What Humphrys should have said: Ms Swinson, whether or not I have apologised to Carrie Gracie is none of your business. I am not sure that someone who has in the past arrogantly charged the taxpayer the cost of cutting a key for her cleaner should now sanctimoniously be demanding public apologies from others. Nevertheless, since you ask, no, I have not apologised to Carrie, for the very simple reason that I have nothing for which to apologise.
I realise that for you any light-hearted private conversation between two men, in which one or both make jokes that do not conform to your world view, is anathema. Fortunately, holding a contrary view or expressing an irreverent opinion not pre-approved by a sub-committee of female MPs has not yet been outlawed, much as you and your fellow grievance-mongers might wish it to be.
Equal pay for equal work, you say? Don’t make me laugh. Should Jon Sopel, whose reports from Washington are far more frequent than any by his Beijing counterpart, and which are on matters of much more interest and importance to most viewers and listeners, be paid significantly more than the China Editor, whether that be a man or woman? Of course he should. Do I believe a broadcaster of my ability, experience and familiarity to the public ought to earn substantially more than Carrie Gracie, whose name and face were, until her stunt over pay, virtually unrecognised? Damn right, I do. And if you and Carrie do not like those opinions, that’s tough.
Carrie Gracie knew the pay when she agreed to the job. So why, when she subsequently judged £135,000 per year to be an insult, management felt inclined to offer a further £45,000, God only knows.
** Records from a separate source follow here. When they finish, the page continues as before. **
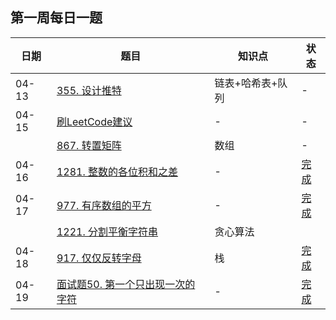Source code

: ## 第一周每日一题

| 日期  | 题目                                                         | 知识点           | 状态                                                         |
| ----- | ------------------------------------------------------------ | ---------------- | ------------------------------------------------------------ |
| 04-13 | [355. 设计推特](https://leetcode-cn.com/problems/design-twitter/) | 链表+哈希表+队列 | -                                                            |
| 04-15 | [刷LeetCode建议](https://www.bilibili.com/video/BV1G7411o7ca) | -                | -                                                            |
|       | [867. 转置矩阵](https://leetcode-cn.com/problems/transpose-matrix/) | 数组             | -                                                            |
| 04-16 | [1281. 整数的各位积和之差](https://leetcode-cn.com/problems/subtract-the-product-and-sum-of-digits-of-an-integer/) | -                | [完成](https://github.com/Gamig0/algorithm008-class01/blob/master/Week_01/week01code/daily/SubtractProductAndSum.java) |
| 04-17 | [977. 有序数组的平方](https://leetcode-cn.com/problems/squares-of-a-sorted-array/) | -                | [完成](https://github.com/Gamig0/algorithm008-class01/blob/master/Week_01/week01code/daily/SquaresOfSortedArray.java) |
|       | [1221. 分割平衡字符串](https://leetcode-cn.com/problems/split-a-string-in-balanced-strings/) | 贪心算法         |                                                              |
| 04-18 | [917. 仅仅反转字母](https://leetcode-cn.com/problems/reverse-only-letters/) | 栈               | [完成](https://leetcode-cn.com/problems/reverse-only-letters/) |
| 04-19 | [面试题50. 第一个只出现一次的字符](https://leetcode-cn.com/problems/di-yi-ge-zhi-chu-xian-yi-ci-de-zi-fu-lcof/) | -                | [完成](https://github.com/Gamig0/algorithm008-class01/blob/master/Week_01/week01code/daily/FirstUniqChar.java) |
Away from the BBC, in environments where employers must earn their money rather than extort it from the public, any employee offered a pay increase of one-third would at least show some gratitude rather than throw a tantrum.
Tell me, Ms Swinson: in what other job, or for which other organisation, can an employee quit their role abroad and unilaterally return to work in London, surrender their seniority, relinquish their responsibility, publicly excoriate their employer and yet seemingly preserve their existing pay? It’s been a neat trick by Carrie, yet you have the temerity to describe such risk-free posturing as a ‘courageous stance’. Perhaps look instead at those women in Tehran currently casting off the hijab in protest at theocratic oppression, a matter upon which you and other professed feminists have been conspicuously silent. That, Ms Swinson, is a genuinely ‘courageous stance’ – it emphatically is not a description that applies to a hissy fit by a privileged member of the middle-class sisterhood.
And just while I have you here, Ms Swinson, I note that you have personally been in the news this past week, being hailed for your ‘bravery’ in joining the #MeToo club. I read that your newly published book Equal Power includes the claim that as a 19-year-old student at LSE you fended off an attempted rape by someone previously thought to be a ‘nice young man’.
Can I ask to why you have chosen to go public with this now? Two decades later?
Oh, I’m terribly sorry, we are right out of time for you to reply. Jo Swinson, another time maybe, thank you.